Module 4: What Does the Model See?

The Explorer — Map meaning in vector space

Duration: 45 min | Difficulty: Intermediate | Prerequisite: Module 1, Module 3

The Aha Moment

Embeddings capture topic, not sentiment — "I love this" and "I hate this" are similar to the model because they share the same topic.

This insight breaks the intuition that opposite feelings must mean opposite representations. Students expect that flipping the emotion of a sentence would send its embedding to the other side of vector space. Instead, they discover that embedding models encode what a text is about — the shared subject, the domain, the context — far more strongly than how the author feels about it. The vector for "I love this movie" sits close to "I hate this movie" because both are about movies and personal reactions to them.

Understanding this changes how students think about search, retrieval, and recommendation systems. When a RAG system finds documents "similar" to your query, it is matching on topic and context — not on agreement or sentiment. A search for "benefits of remote work" will also retrieve documents about "problems with remote work" because they share the same semantic neighborhood.

Conceptual Background

What are embeddings?

An embedding is a fixed-length vector of floating-point numbers that represents the meaning of a piece of text.

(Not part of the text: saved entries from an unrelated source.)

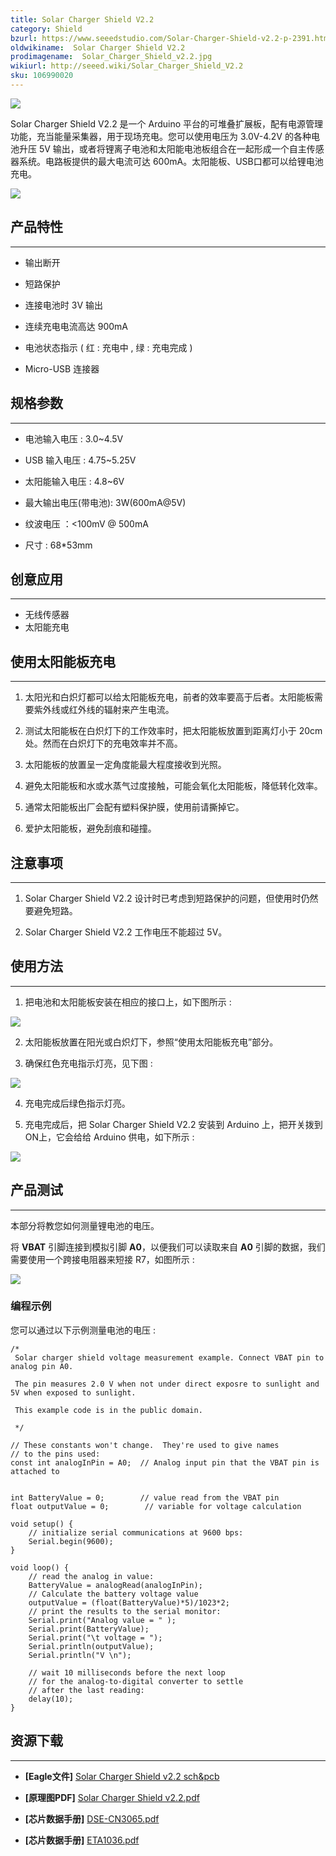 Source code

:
 ```yaml
---
title: Solar Charger Shield V2.2
category: Shield
bzurl: https://www.seeedstudio.com/Solar-Charger-Shield-v2.2-p-2391.html
oldwikiname:  Solar Charger Shield V2.2
prodimagename:  Solar_Charger_Shield_v2.2.jpg
wikiurl: http://seeed.wiki/Solar_Charger_Shield_V2.2
sku: 106990020
---
```

![](https://github.com/SeeedDocument/Solar_Charger_Shield_V2.2/raw/master/img/Solar_Charger_Shield_v2.2.jpg)

Solar Charger Shield V2.2 是一个 Arduino 平台的可堆叠扩展板，配有电源管理功能，充当能量采集器，用于现场充电。您可以使用电压为 3.0V-4.2V 的各种电池升压 5V 输出，或者将锂离子电池和太阳能电池板组合在一起形成一个自主传感器系统。电路板提供的最大电流可达 600mA。太阳能板、USB口都可以给锂电池充电。

[![](https://github.com/SeeedDocument/wiki_chinese/raw/master/docs/images/click_to_buy.PNG)](https://item.taobao.com/item.htm?spm=a230r.1.14.15.32ccc9e8QuwOWZ&id=45456743177&ns=1&abbucket=1#detail)

##   产品特性
---
*   输出断开

*   短路保护

*   连接电池时 3V 输出

*   连续充电电流高达 900mA

*   电池状态指示 ( 红 : 充电中 , 绿 : 充电完成 )

*   Micro-USB 连接器

##   规格参数
---
*   电池输入电压 : 3.0~4.5V

*   USB 输入电压 : 4.75~5.25V

*   太阳能输入电压 : 4.8~6V

*   最大输出电压(带电池): 3W(600mA@5V)

*   纹波电压 ：&lt;100mV @ 500mA

*   尺寸 : 68*53mm

##   创意应用
---
*   无线传感器
*   太阳能充电

##  使用太阳能板充电
---
1) 太阳光和白炽灯都可以给太阳能板充电，前者的效率要高于后者。太阳能板需要紫外线或红外线的辐射来产生电流。

2) 测试太阳能板在白炽灯下的工作效率时，把太阳能板放置到距离灯小于 20cm 处。然而在白炽灯下的充电效率并不高。

3) 太阳能板的放置呈一定角度能最大程度接收到光照。

4) 避免太阳能板和水或水蒸气过度接触，可能会氧化太阳能板，降低转化效率。

5) 通常太阳能板出厂会配有塑料保护膜，使用前请撕掉它。

6) 爱护太阳能板，避免刮痕和碰撞。

##   注意事项
---
1) Solar Charger Shield V2.2 设计时已考虑到短路保护的问题，但使用时仍然要避免短路。

2) Solar Charger Shield V2.2 工作电压不能超过 5V。

##   使用方法
---
1) 把电池和太阳能板安装在相应的接口上，如下图所示 :

![](https://github.com/SeeedDocument/Solar_Charger_Shield_V2.2/raw/master/img/Solar_Charger_Shield_v2.2_inputs.jpg)



2) 太阳能板放置在阳光或白炽灯下，参照“使用太阳能板充电”部分。

3) 确保红色充电指示灯亮，见下图 :

![](https://github.com/SeeedDocument/Solar_Charger_Shield_V2.2/raw/master/img/Solar_Charger_Shield_v2.2_charging.jpg)

4) 充电完成后绿色指示灯亮。

5) 充电完成后，把 Solar Charger Shield V2.2 安装到 Arduino 上，把开关拨到ON上，它会给给 Arduino 供电，如下所示 :

![](https://github.com/SeeedDocument/Solar_Charger_Shield_V2.2/raw/master/img/Solar-Charger-Shield-v2.2_power-arduino.jpg)

##   产品测试
---
本部分将教您如何测量锂电池的电压。

将 **VBAT** 引脚连接到模拟引脚 **A0**，以便我们可以读取来自 **A0** 引脚的数据，我们需要使用一个跨接电阻器来短接 R7，如图所示 :

![](https://github.com/SeeedDocument/Solar_Charger_Shield_V2.2/raw/master/img/Solar_Charger_Shield_v2.2_shortR7.jpg)

###   编程示例

您可以通过以下示例测量电池的电压 :
```
/*
 Solar charger shield voltage measurement example. Connect VBAT pin to analog pin A0.

 The pin measures 2.0 V when not under direct exposre to sunlight and 5V when exposed to sunlight.

 This example code is in the public domain.

 */

// These constants won't change.  They're used to give names
// to the pins used:
const int analogInPin = A0;  // Analog input pin that the VBAT pin is attached to


int BatteryValue = 0;        // value read from the VBAT pin
float outputValue = 0;        // variable for voltage calculation

void setup() {
    // initialize serial communications at 9600 bps:
    Serial.begin(9600);
}

void loop() {
    // read the analog in value:
    BatteryValue = analogRead(analogInPin);
    // Calculate the battery voltage value
    outputValue = (float(BatteryValue)*5)/1023*2;
    // print the results to the serial monitor:
    Serial.print("Analog value = " );
    Serial.print(BatteryValue);
    Serial.print("\t voltage = ");
    Serial.println(outputValue);
    Serial.println("V \n");

    // wait 10 milliseconds before the next loop
    // for the analog-to-digital converter to settle
    // after the last reading:
    delay(10);
}
```
##  资源下载
---
- **[Eagle文件]** [Solar Charger Shield v2.2 sch&amp;pcb](https://github.com/SeeedDocument/Solar_Charger_Shield_V2.2/raw/master/res/Solar_Charger_Shield_v2.2_sch_pcb.zip)

- **[原理图PDF]** [Solar Charger Shield v2.2.pdf](https://github.com/SeeedDocument/Solar_Charger_Shield_V2.2/raw/master/res/Solar%20Charger%20Shield%20v2.2.pdf)
- **[芯片数据手册]** [DSE-CN3065.pdf](https://github.com/SeeedDocument/Solar_Charger_Shield_V2.2/raw/master/res/DSE-CN3065.pdf)

- **[芯片数据手册]** [ETA1036.pdf](https://github.com/SeeedDocument/Solar_Charger_Shield_V2.2/raw/master/res/ETA1036.pdf)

When you pass a sentence to an embedding model, it returns something like:

"The cat sat on the mat" → [0.023, -0.187, 0.541, ..., -0.092]
                            ← 768 or 1024 dimensions →

This vector is not human-readable. You cannot look at dimension 347 and say "this is the cat-ness dimension." But collectively, the pattern of activations across all dimensions encodes semantic information — topic, register, grammatical structure, domain — in a way that allows mathematical comparison.

Embeddings are the bridge between human language and machine computation. Text is messy, variable-length, and ambiguous. Vectors are fixed-length, numerical, and can be compared with simple arithmetic.

How Embeddings Work

Why vectors? Similarity as distance

The power of embeddings comes from a simple principle: similar meanings produce similar vectors. This is measured using cosine similarity — the cosine of the angle between two vectors in high-dimensional space.

Cosine similarity	Interpretation
1.0	Identical meaning (same text or paraphrase)
0.7 - 0.9	Closely related (same topic, similar context)
0.4 - 0.7	Somewhat related (overlapping themes)
0.0 - 0.4	Unrelated (different topics entirely)
Negative	Rare in practice with modern models

This makes embeddings the foundation of:

Semantic search — find documents by meaning, not keywords
RAG (Retrieval-Augmented Generation) — feed relevant context to a generative model
Clustering — group similar documents automatically
Anomaly detection — find the document that doesn't belong

Topic vs sentiment — the key insight

Here is where intuition fails. Consider these three sentences:

"I love this movie, the acting was brilliant"
"I hate this movie, the acting was terrible"
"The cat sat on the mat"

Most people expect (1) and (2) to be far apart because the sentiments are opposite. But embedding models place (1) and (2) close together — and both far from (3).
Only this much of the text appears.